Qui est François Miville-Deschênes ?

Publié le par Magus

Par Cyrus 

je me suis souvent posé cette question dans une autre vie il y a fort longtemps. Aujourd'hui je n'ai toujours pas la réponse mais je vais essayer de vous donner vous aussi envie d'en savoir plus sur ce monsieur dont vous pouvez admirer le travail sur la série 'Millénaire' publiée chez Les Humanoides Associés. On s'est cotoyé pas mal de temps par mails interposés, il habite dans le grand nord  là ou on parle avec des mots bizarres, avec ses amis les caribous et sa petite famille qui compte déjà 2 enfants si j'ai bien compté. On s'est juste vu 2 fois finalement, c'est peu pour connaître quelqu'un mais suffisant pour saisir certaines choses. Oui c'est évident, si nous étions amenés à se revoir au détour d'une rue parisienne ou près d'un chalet enneigé, je suis sûr que nous passerions des heures à discuter de tout et de rien comme si on s'était vu la veille, simplement lié par le plaisir de la discute et de l'échange du bout de gras.

'Millénaire' a aussi indirectement influencé Magus, non pas que l'histoire ait inspiré directement celle de Magus, par contre 'Millénaire' était une référence dans sa capacité à rendre compte d'un moyen âge crédible. Il faut dire que le scénariste Richard D.Nolane est un érudit qui en remontre à plus d'un sur cette longue période de l'histoire.
Récemment sur son blog, François s'est énervé, moi j'aime bien quand il s'énerve sur des sujets du type, 'pourquoi faire de la bande dessinée qui n'a rien à dire alors qu'on peut faire de la bd qui intéresse les gens !'

Vas y François lance le débat et coupe toi les cheveux après !

'Le travail de dessinateur en est souvent un de solitaire et je ne fraie que très rarement avec le monde de la bande dessinée et avec la faune bariolée qui y évolue. Quand l’occasion m’en est donnée, je constate chaque fois qu’il y a plusieurs types d’auteurs qui, selon les cas, m’agacent, m’irritent ou m’exaspèrent (des sentiments qui constituent une dépense considérable d’énergie, j’en conviens, mais je suis encore jeune!).

Il y a évidemment ceux, très nombreux, dont le comportement est dicté par la jalousie et la bêtise épaisse.
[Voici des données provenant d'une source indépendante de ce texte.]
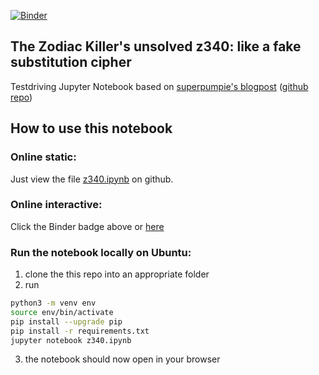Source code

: [![Binder](https://mybinder.org/badge.svg)](https://mybinder.org/v2/gh/Sasja/z340/master?filepath=z340.ipynb)

## The Zodiac Killer's unsolved z340: like a fake substitution cipher
Testdriving Jupyter Notebook based on [superpumpie's blogpost](http://tsjuzek.com/blog/z340.html) ([github repo](https://github.com/superpumpie/z340))

## How to use this notebook
### Online static:
Just view the file [z340.ipynb](z340.ipynb) on github.

### Online interactive:
Click the Binder badge above or [here](https://mybinder.org/v2/gh/Sasja/z340/master?filepath=z340.ipynb)

### Run the notebook locally on Ubuntu:
1. clone the this repo into an appropriate folder
2. run
```bash
python3 -m venv env
source env/bin/activate
pip install --upgrade pip
pip install -r requirements.txt
jupyter notebook z340.ipynb
```
3. the notebook should now open in your browser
Inutile de s’attarder à cette espèce détestable qui prolifère, ce serait perdre un temps précieux et lui consacrer une attention qu’elle ne mérite nullement. “Les cons ne s’arrêtent jamais“, il avait bien raison, le père Brassens.

Il y a aussi ceux qui, auteurs eux-mêmes, s’humilient publiquement en louangeant à l’excès le talent de leurs illustres collègues, méprisant leurs propres réalisations; ceux qui ploient, qui n’ont pas plus d’épine dorsale que de respect pour les heures sans nombre qu’ils consacrent à leur art.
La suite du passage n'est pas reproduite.